| Supplied material |
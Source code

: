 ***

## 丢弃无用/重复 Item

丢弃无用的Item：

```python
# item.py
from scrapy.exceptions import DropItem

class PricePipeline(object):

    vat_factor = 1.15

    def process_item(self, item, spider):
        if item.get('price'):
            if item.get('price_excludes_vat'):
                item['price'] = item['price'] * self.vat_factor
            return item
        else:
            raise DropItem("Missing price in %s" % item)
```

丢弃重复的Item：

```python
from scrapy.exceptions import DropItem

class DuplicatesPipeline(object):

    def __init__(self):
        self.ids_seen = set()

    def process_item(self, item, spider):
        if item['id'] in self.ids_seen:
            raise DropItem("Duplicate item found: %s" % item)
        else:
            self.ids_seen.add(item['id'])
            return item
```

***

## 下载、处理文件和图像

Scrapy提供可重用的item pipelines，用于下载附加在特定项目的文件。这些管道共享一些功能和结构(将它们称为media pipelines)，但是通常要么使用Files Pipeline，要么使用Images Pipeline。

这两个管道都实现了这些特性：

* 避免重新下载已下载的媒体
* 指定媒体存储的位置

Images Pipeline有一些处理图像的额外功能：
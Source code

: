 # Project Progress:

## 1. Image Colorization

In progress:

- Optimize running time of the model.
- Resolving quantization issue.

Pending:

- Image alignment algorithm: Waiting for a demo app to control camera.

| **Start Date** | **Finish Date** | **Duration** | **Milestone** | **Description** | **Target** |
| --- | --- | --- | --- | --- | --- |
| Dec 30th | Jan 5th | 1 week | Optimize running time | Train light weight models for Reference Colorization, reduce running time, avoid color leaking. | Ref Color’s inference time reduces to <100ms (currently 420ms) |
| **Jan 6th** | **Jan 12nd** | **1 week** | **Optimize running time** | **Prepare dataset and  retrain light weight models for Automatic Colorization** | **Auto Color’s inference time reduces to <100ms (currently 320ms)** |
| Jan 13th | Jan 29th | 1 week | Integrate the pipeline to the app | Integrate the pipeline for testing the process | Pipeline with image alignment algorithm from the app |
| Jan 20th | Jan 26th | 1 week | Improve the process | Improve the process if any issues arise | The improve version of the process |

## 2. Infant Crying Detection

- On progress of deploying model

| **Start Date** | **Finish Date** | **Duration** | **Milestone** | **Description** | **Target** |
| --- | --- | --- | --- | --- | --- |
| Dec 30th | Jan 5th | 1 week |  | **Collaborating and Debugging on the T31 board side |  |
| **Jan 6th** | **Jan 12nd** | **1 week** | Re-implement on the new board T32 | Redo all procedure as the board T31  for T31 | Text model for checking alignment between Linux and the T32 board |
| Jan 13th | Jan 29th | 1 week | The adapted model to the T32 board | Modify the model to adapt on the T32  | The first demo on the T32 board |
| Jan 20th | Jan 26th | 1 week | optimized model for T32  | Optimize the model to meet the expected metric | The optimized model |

| Your assignment |
Each entry above must be printed exactly as written.

| Exercise answer |
Source code

: ***

## 丢弃无用/重复 Item

丢弃无用的Item：

```python
# item.py
from scrapy.exceptions import DropItem

class PricePipeline(object):

    vat_factor = 1.15

    def process_item(self, item, spider):
        if item.get('price'):
            if item.get('price_excludes_vat'):
                item['price'] = item['price'] * self.vat_factor
            return item
        else:
            raise DropItem("Missing price in %s" % item)
```

丢弃重复的Item：

```python
from scrapy.exceptions import DropItem

class DuplicatesPipeline(object):

    def __init__(self):
        self.ids_seen = set()

    def process_item(self, item, spider):
        if item['id'] in self.ids_seen:
            raise DropItem("Duplicate item found: %s" % item)
        else:
            self.ids_seen.add(item['id'])
            return item
```

***

## 下载、处理文件和图像

Scrapy提供可重用的item pipelines，用于下载附加在特定项目的文件。这些管道共享一些功能和结构(将它们称为media pipelines)，但是通常要么使用Files Pipeline，要么使用Images Pipeline。

这两个管道都实现了这些特性：

* 避免重新下载已下载的媒体
* 指定媒体存储的位置

Images Pipeline有一些处理图像的额外功能：
Source code

: # Project Progress:

## 1. Image Colorization

In progress:

- Optimize running time of the model.
- Resolving quantization issue.

Pending:

- Image alignment algorithm: Waiting for a demo app to control camera.

| **Start Date** | **Finish Date** | **Duration** | **Milestone** | **Description** | **Target** |
| --- | --- | --- | --- | --- | --- |
| Dec 30th | Jan 5th | 1 week | Optimize running time | Train light weight models for Reference Colorization, reduce running time, avoid color leaking. | Ref Color’s inference time reduces to <100ms (currently 420ms) |
| **Jan 6th** | **Jan 12nd** | **1 week** | **Optimize running time** | **Prepare dataset and  retrain light weight models for Automatic Colorization** | **Auto Color’s inference time reduces to <100ms (currently 320ms)** |
| Jan 13th | Jan 29th | 1 week | Integrate the pipeline to the app | Integrate the pipeline for testing the process | Pipeline with image alignment algorithm from the app |
| Jan 20th | Jan 26th | 1 week | Improve the process | Improve the process if any issues arise | The improve version of the process |

## 2. Infant Crying Detection

- On progress of deploying model

| **Start Date** | **Finish Date** | **Duration** | **Milestone** | **Description** | **Target** |
| --- | --- | --- | --- | --- | --- |
| Dec 30th | Jan 5th | 1 week |  | **Collaborating and Debugging on the T31 board side |  |
| **Jan 6th** | **Jan 12nd** | **1 week** | Re-implement on the new board T32 | Redo all procedure as the board T31  for T31 | Text model for checking alignment between Linux and the T32 board |
| Jan 13th | Jan 29th | 1 week | The adapted model to the T32 board | Modify the model to adapt on the T32  | The first demo on the T32 board |
| Jan 20th | Jan 26th | 1 week | optimized model for T32  | Optimize the model to meet the expected metric | The optimized model |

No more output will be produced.